Most of my coworkers have seen me thus attired via Zoom, as have a not-insignificant percentage of local baristas, co-op employees, supermarket cashiers, and basically the entire past and present staff of Carrburritos. I’m not particularly precious about being seen out in the world sans statement earrings and game face mostly because I don’t think the earrings and game face make me look all the much better or younger or special and anyway I have no idea how the rest of you still look put together after five minutes because even if I do go to the distance I look like I’ve been blustered about in a steam wind and run through the wrinkle machine within seconds of stepping out of my house  

But I love the earrings, the bright red lipstick, and the clothes (the clothes are so much fun), so I do it anyway, even if I’m doomed to look like an immediate disaster. And I wear fancy dresses to the grocery store or walk around the pond, even if I’m putting them on at exactly the time of day when most of the world is changing into their sweatpants.

As a result of all of this, I’m not exactly a natural at what you might consider casual wear. The jeans/t-shirt thing for me generally can only work gussied up with something festive/stupid/unnecessary like  gold lamé  creepers or, like, a cardigan with glitter crowns on it. I realize I’m the odd man out here. When I go out, I really want to be able to dress for something.

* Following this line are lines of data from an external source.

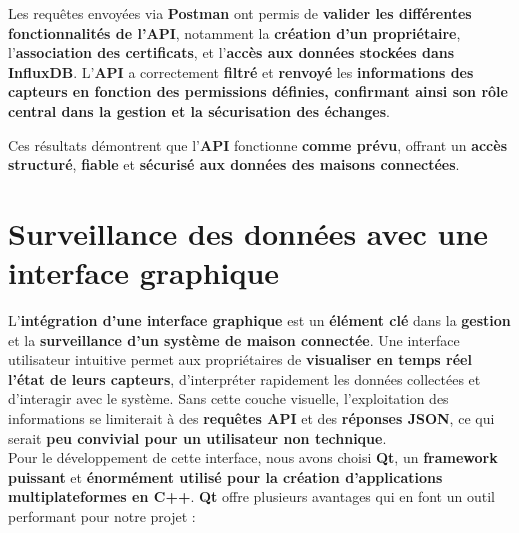 \documentclass[10pt, a4paper]{report}
\begin{document}
	Les requêtes envoyées via \textbf{Postman} ont permis de \textbf{valider les différentes fonctionnalités de l’API}, notamment la \textbf{création d’un propriétaire}, l’\textbf{association des certificats}, et l’\textbf{accès aux données stockées dans InfluxDB}. L'\textbf{API} a correctement \textbf{filtré} et \textbf{renvoyé} les \textbf{informations des capteurs en fonction des permissions définies, confirmant ainsi son rôle central dans la gestion et la sécurisation des échanges}.
	
	Ces résultats démontrent que l’\textbf{API} fonctionne \textbf{comme prévu}, offrant un \textbf{accès structuré}, \textbf{fiable} et\textbf{ sécurisé aux données des maisons connectées}.\newpage
	
	\section{Surveillance des données avec une interface graphique}
	L’\textbf{intégration d’une interface graphique} est un \textbf{élément clé} dans la \textbf{gestion} et la \textbf{surveillance d’un système de maison connectée}. Une interface utilisateur intuitive permet aux propriétaires de \textbf{visualiser en temps réel l’état de leurs capteurs}, d’interpréter rapidement les données collectées et d’interagir avec le système. Sans cette couche visuelle, l’exploitation des informations se limiterait à des \textbf{requêtes API} et des \textbf{réponses JSON}, ce qui serait\textbf{ peu convivial pour un utilisateur non technique}.\\
	
	Pour le développement de cette interface, nous avons choisi \textbf{Qt}, un \textbf{framework puissant} et \textbf{énormément utilisé pour la création d’applications multiplateformes en C++}. \textbf{Qt} offre plusieurs avantages qui en font un outil performant pour notre projet :
	
\end{document}
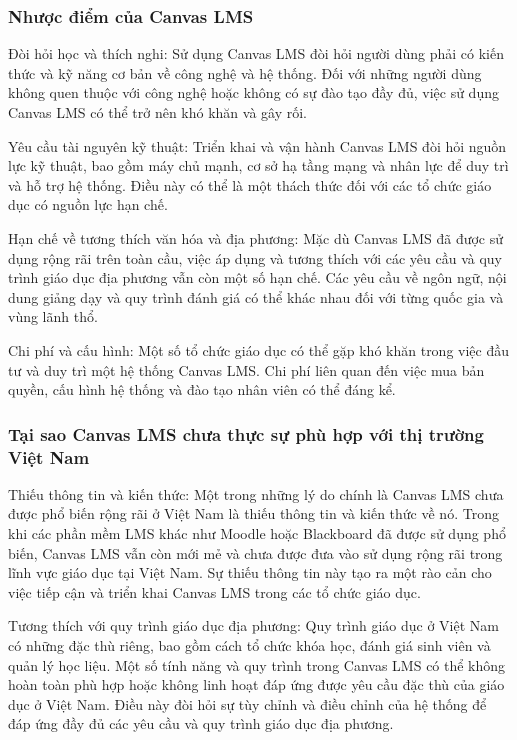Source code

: \documentclass[../Thesis.tex]{subfiles}
\begin{document}
		\subsubsection{Nhược điểm của Canvas LMS}
			Đòi hỏi học và thích nghi: Sử dụng Canvas LMS đòi hỏi người dùng phải có kiến thức và kỹ năng cơ bản về công nghệ và hệ thống. Đối với những người dùng không quen thuộc với công nghệ hoặc không có sự đào tạo đầy đủ, việc sử dụng Canvas LMS có thể trở nên khó khăn và gây rối.

			Yêu cầu tài nguyên kỹ thuật: Triển khai và vận hành Canvas LMS đòi hỏi nguồn lực kỹ thuật, bao gồm máy chủ mạnh, cơ sở hạ tầng mạng và nhân lực để duy trì và hỗ trợ hệ thống. Điều này có thể là một thách thức đối với các tổ chức giáo dục có nguồn lực hạn chế.
			
			Hạn chế về tương thích văn hóa và địa phương: Mặc dù Canvas LMS đã được sử dụng rộng rãi trên toàn cầu, việc áp dụng và tương thích với các yêu cầu và quy trình giáo dục địa phương vẫn còn một số hạn chế. Các yêu cầu về ngôn ngữ, nội dung giảng dạy và quy trình đánh giá có thể khác nhau đối với từng quốc gia và vùng lãnh thổ.
			
			Chi phí và cấu hình: Một số tổ chức giáo dục có thể gặp khó khăn trong việc đầu tư và duy trì một hệ thống Canvas LMS. Chi phí liên quan đến việc mua bản quyền, cấu hình hệ thống và đào tạo nhân viên có thể đáng kể.

		\subsubsection{Tại sao Canvas LMS chưa thực sự phù hợp với thị trường Việt Nam}

			Thiếu thông tin và kiến thức: Một trong những lý do chính là Canvas LMS chưa được phổ biến rộng rãi ở Việt Nam là thiếu thông tin và kiến thức về nó. Trong khi các phần mềm LMS khác như Moodle hoặc Blackboard đã được sử dụng phổ biến, Canvas LMS vẫn còn mới mẻ và chưa được đưa vào sử dụng rộng rãi trong lĩnh vực giáo dục tại Việt Nam. Sự thiếu thông tin này tạo ra một rào cản cho việc tiếp cận và triển khai Canvas LMS trong các tổ chức giáo dục.

			Tương thích với quy trình giáo dục địa phương: Quy trình giáo dục ở Việt Nam có những đặc thù riêng, bao gồm cách tổ chức khóa học, đánh giá sinh viên và quản lý học liệu. Một số tính năng và quy trình trong Canvas LMS có thể không hoàn toàn phù hợp hoặc không linh hoạt đáp ứng được yêu cầu đặc thù của giáo dục ở Việt Nam. Điều này đòi hỏi sự tùy chỉnh và điều chỉnh của hệ thống để đáp ứng đầy đủ các yêu cầu và quy trình giáo dục địa phương.
\end{document}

But I live in 21st century America at a time when other sane adults in my age bracket actually prefer hanging out parking lots full of screaming toddlers where all the beverages taste like fermented pickle relish and the only seating option is picnic tables  where you sit unshaded, either too warm or too cold, wishing for a chair with a back that will not give you splinters and doesn’t smell like dog pee while some poor bastard with a sleeve tattoos and a civil war beard is does an absolutely tragic bluegrass cover of The Postal Service. These circumstances clearly demand less formal attire.

I have, like, ten pairs of jeans. They are representative of a broad crossection of styles. I don’t know if I love any of them. I’m not sure my body was built for jeans. Or maybe more accurately, I’m not sure I will ever love the look of myself in jeans, at least not the ordinary, day-to-day jeans that everyone else seems to find so comfortable and aesthetically pleasing.

These jeans are Good American, which means that they are Kardashian product. I didn’t realize that until pretty late because I’ve largely failed to keep up with the family (no slight on them in particular, I’m just not really a reality tv person unless you’re making dresses or desserts in the English countryside). These jeans are comfortable and not unflattering, though like seemingly 99% of jeans in the current marketplace, perplexingly short (I’m a bit over 5’8, so not short, but almost every pair of jeans I try on presumes the levees have broken).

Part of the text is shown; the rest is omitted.